むしろ、文字が読めるようになったからこそ、次に「書く」が気になってくることもあります。
自分の名前がまだ書けなくても、それだけで判断しなくてOK
3歳になると、自分の名前を書ける子も出てきます。
お友達からお手紙をもらったり、園の作品に自分で名前を書いている子を見たりすると、どうしても気になりますよね。
でも、名前を書けるかどうかだけで、その子の学び全体を判断する必要はありません。
名前は毎日のように見る特別な文字なので、ほかのひらがなより先に覚える子もいますし、読むことには興味があっても書くことにはまだ関心がない子もいます。
まずは「自分の名前を見つけられる」「この文字知ってる!と言う」といったところからでも十分、文字に親しんでいる途中です。
3歳でひらがなを書くにはどんな力が必要?
「ひらがなが書けないなら、ひらがなをたくさん練習すればいい」と考えたくなります。
でも、3歳では文字そのものを繰り返し書くより、まず書くための土台を見てみるとわかりやすいです。
1.文字の形を見る
まず必要なのが、「この文字はこんな形」と見る経験です。
絵本のタイトル、自分の名前、お菓子のパッケージ、街の看板など、文字は日常のいろいろなところにあります。
書く練習を始める前でも、「同じ文字を探す」「自分の名前の最初の文字を見つける」といった遊びなら自然にできます。
2.線や曲線を思った方向へ動かす
ひらがなには、縦線・横線だけでなく、曲線や折れ、はねなどいろいろな動きがあります。
そのため、まずは鉛筆やクレヨンで自由に線を描く経験が役立ちます。
もし点線をなぞること自体がまだ難しそうなら、文字より先に運筆へ戻ってみても大丈夫です。
3歳で線をなぞれないときの考え方や、わが家で難易度を下げた方法はこちらにまとめています。
3.見本を見て形をまねする
最初から「何も見ないで書いてみて」と言われるより、目の前に見本があったほうが取り組みやすいことがあります。
丸や三角をまねする、親が描いた簡単な形をまねする、好きな文字を横に書いてもらって写してみる。

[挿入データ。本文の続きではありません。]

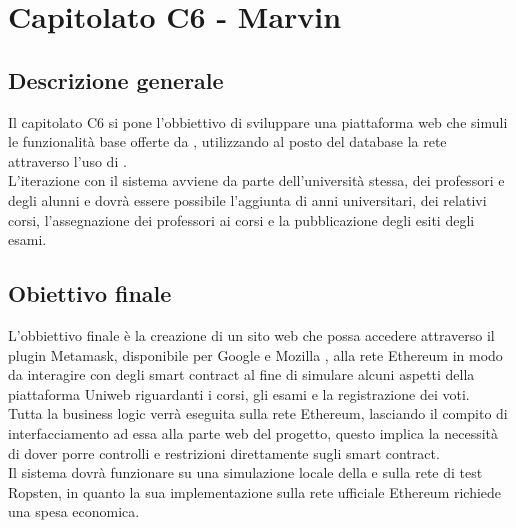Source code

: \documentclass[StudioDiFattibilità.tex]{subfiles}
\begin{document}
\chapter{Capitolato C6 - Marvin}
\section{Descrizione generale}
Il capitolato C6 si pone l'obbiettivo di sviluppare una piattaforma web che simuli le funzionalità base offerte da , utilizzando al posto del database la rete  attraverso l'uso di .\\
L'iterazione con il sistema avviene da parte dell'università stessa, dei professori e degli alunni e dovrà essere possibile l'aggiunta di anni universitari, dei relativi corsi, l'assegnazione dei professori ai corsi e la pubblicazione degli esiti degli esami.
\section{Obiettivo finale}
L'obbiettivo finale è la creazione di un sito web che possa accedere attraverso il plugin Metamask, disponibile per Google  e Mozilla , alla rete Ethereum in modo da interagire con degli smart contract al fine di simulare alcuni aspetti della piattaforma Uniweb riguardanti i corsi, gli esami e la registrazione dei voti.\\
Tutta la business logic verrà eseguita sulla rete Ethereum, lasciando il compito di interfacciamento ad essa alla parte web del progetto, questo implica la necessità di dover porre controlli e restrizioni direttamente sugli smart contract.\\
Il sistema dovrà funzionare su una simulazione locale della  e sulla rete di test Ropsten, in quanto la sua implementazione sulla rete ufficiale Ethereum richiede una spesa economica.
\end{document}

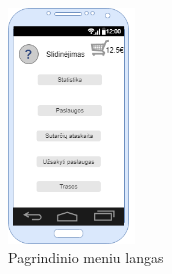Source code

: \documentclass[oneside]{VUMIFPSkursinis}
\begin{document}
\begin{figure}[h]
    \centering
    \includegraphics[width=0.30\textwidth]{mainmenu.png}
    \caption{Pagrindinio meniu langas}
    \label{fig:mainmenu}
\end{figure}
\end{document}
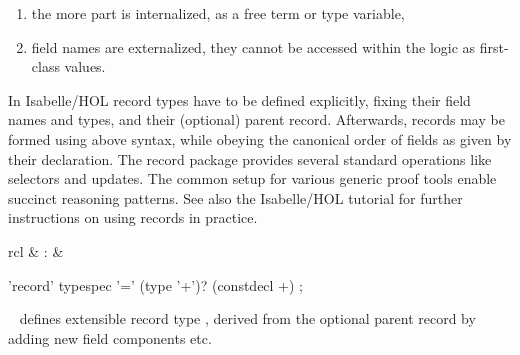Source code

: \begin{isabellebody}
\begin{isamarkuptext}
  \begin{enumerate}

  \item the more part is internalized, as a free term or type
  variable,

  \item field names are externalized, they cannot be accessed within
  the logic as first-class values.

  \end{enumerate}

  \medskip In Isabelle/HOL record types have to be defined explicitly,
  fixing their field names and types, and their (optional) parent
  record.  Afterwards, records may be formed using above syntax, while
  obeying the canonical order of fields as given by their declaration.
  The record package provides several standard operations like
  selectors and updates.  The common setup for various generic proof
  tools enable succinct reasoning patterns.  See also the Isabelle/HOL
  tutorial \cite{isabelle-hol-book} for further instructions on using
  records in practice.%
\end{isamarkuptext}%
\isamarkuptrue%
%
\isamarkuptrue%
%
\begin{isamarkuptext}%
\begin{matharray}{rcl}
    \hypertarget{command.HOL.record}{\hyperlink{command.HOL.record}{\mbox{}}} & : &  \\
  \end{matharray}

  \begin{rail}
    'record' typespec '=' (type '+')? (constdecl +)
    ;
  \end{rail}

  \begin{description}

  \item \hyperlink{command.HOL.record}{\mbox{}}~ defines extensible record type ,
  derived from the optional parent record \isa{{\isachardoublequote}{\isasymtau}{\isachardoublequote}} by adding new
  field components  etc.


\end{description}
\end{isamarkuptext}
\end{isabellebody}
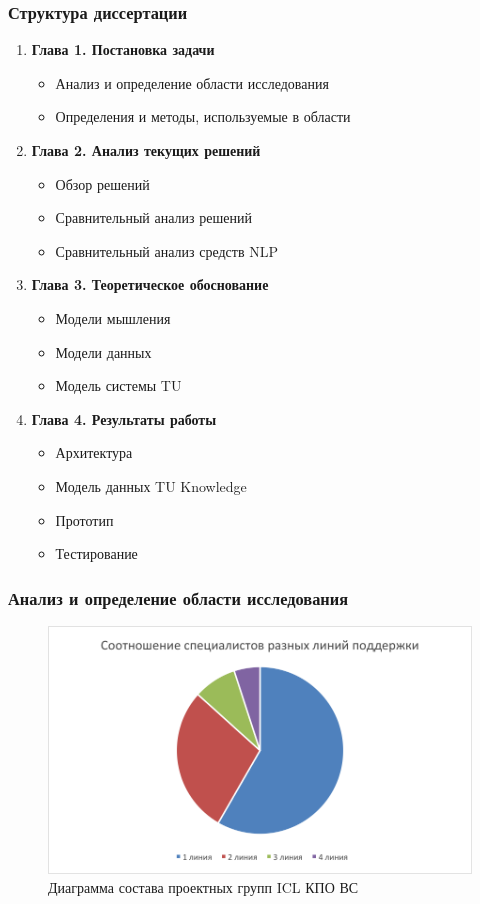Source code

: \documentclass[14pt]{beamer}
\begin{document}
\begin{frame}
\frametitle{Структура диссертации}
\begin{enumerate}
  \item \textbf{Глава 1. Постановка задачи}
  \begin{itemize}
    \item Анализ и определение области исследования
    \item Определения и методы, используемые в области
  \end{itemize}
  \item \textbf{Глава 2. Анализ текущих решений}
  \begin{itemize}
    \item Обзор решений
    \item Сравнительный анализ решений
    \item Сравнительный анализ средств NLP
  \end{itemize}
  \item \textbf{Глава 3. Теоретическое обоснование}
  \begin{itemize}
    \item Модели мышления
    \item Модели данных
    \item Модель системы TU
  \end{itemize}
  \item \textbf{Глава 4. Результаты работы}
  \begin{itemize}
    \item Архитектура
    \item Модель данных TU Knowledge
    \item Прототип
    \item Тестирование
  \end{itemize}
\end{enumerate}
\end{frame}

\begin{frame}
\frametitle{Анализ и определение области исследования}
\begin{figure} [h] 
  \center
  \includegraphics [scale=0.7] {ITSMTeamComposition}
  \caption{Диаграмма состава проектных групп ICL КПО ВС} 
  \label{img:ITSMTeamComposition}  
\end{figure}

\end{frame}
\end{document}
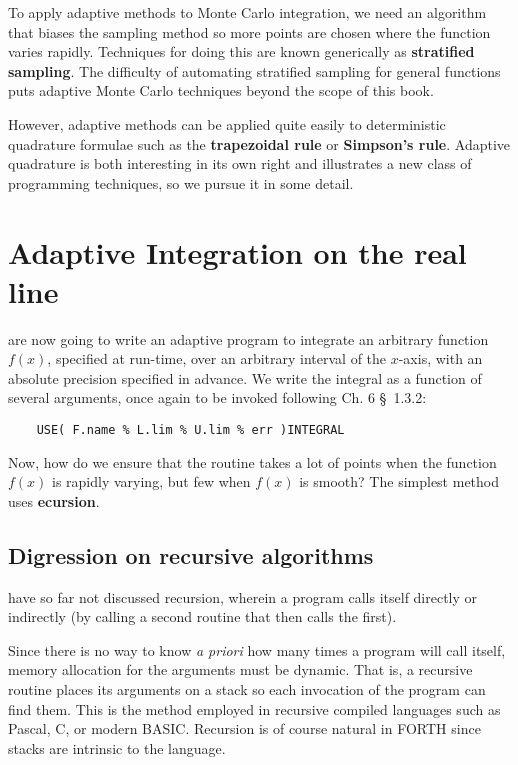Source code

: To apply adaptive methods to Monte Carlo integration, we need an algorithm that biases the sampling method so more points are chosen where the function varies rapidly. Techniques for doing this are known generically as \textbf{stratified sampling}. The difficulty of automating stratified sampling for general functions puts adaptive Monte Carlo techniques beyond the scope of this book.

However, adaptive methods can be applied quite easily to deterministic quadrature formulae such as the \textbf{trapezoidal rule} or \textbf{Simpson’s rule}. Adaptive quadrature is both interesting in its own right and illustrates a new class of programming techniques, so we pursue it in some detail.

\section{Adaptive Integration on the real line}
 are now going to write an adaptive program to integrate an arbitrary function $f(x)$, specified at run-time, over an arbitrary interval of the $x$-axis, with an absolute precision specified in advance. We write the integral as a function of several arguments, once again to be invoked following Ch. 6 \S\ 1.3.2:

\begin{lstlisting}
    USE( F.name % L.lim % U.lim % err )INTEGRAL
\end{lstlisting}

Now, how do we ensure that the routine takes a lot of points when the function $f(x)$ is rapidly varying, but few when $f(x)$ is smooth? The simplest method uses \textbf{ecursion}.

\subsection{Digression on recursive algorithms}
 have so far not discussed recursion, wherein a program calls itself directly or indirectly (by calling a second routine that then calls the first).

Since there is no way to know \textit{a priori} how many times a program will call itself, memory allocation for the arguments must be dynamic. That is, a recursive routine places its arguments on a stack so each invocation of the program can find them. This is the method employed in recursive compiled languages such as Pascal, C, or modern BASIC. Recursion is of course natural in FORTH since stacks are intrinsic to the language.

こうした「見ながらまねする」経験も、ひらがなを書く前の一歩になります。
4.「書いてみたい」と思う
そして、わが家でいちばん大きかったのは本人の「書きたい」という気持ちでした。
五十音順に「あ・い・う……」と練習するよりも、
- 自分の名前を書きたい
- ママにお手紙を書きたい
- 好きな言葉を書いてみたい
というときのほうが、ぐっと文字に向かいやすかったです。
文部科学省の幼稚園教育要領でも、文字は子ども自身の「必要感」に基づいて触れる経験を大切にするとされています。
「書かせなきゃ」より、「書きたい」が出てくる場面を増やすことも、3歳のひらがな学習のひとつだと思います。

わが家の3歳・年少|読めても「書く」はゆっくりでした
長女は年少のころ、ひらがなを読むほうが先に進みました。
絵本や身近な文字を読んだり、自分の知っている文字を見つけたりすることはできても、「じゃあ書いてみよう」となると別。
何も見ずに文字を書くのはまだ難しく、ひらがなワークになると、それまでの運筆ワークよりもペースが落ちました。
娘は簡単な運筆ワークなら何ページも進みたがることがありましたが、ひらがなが入ってくると急に「お勉強感」が強くなったようで、進む量が減ることがありました。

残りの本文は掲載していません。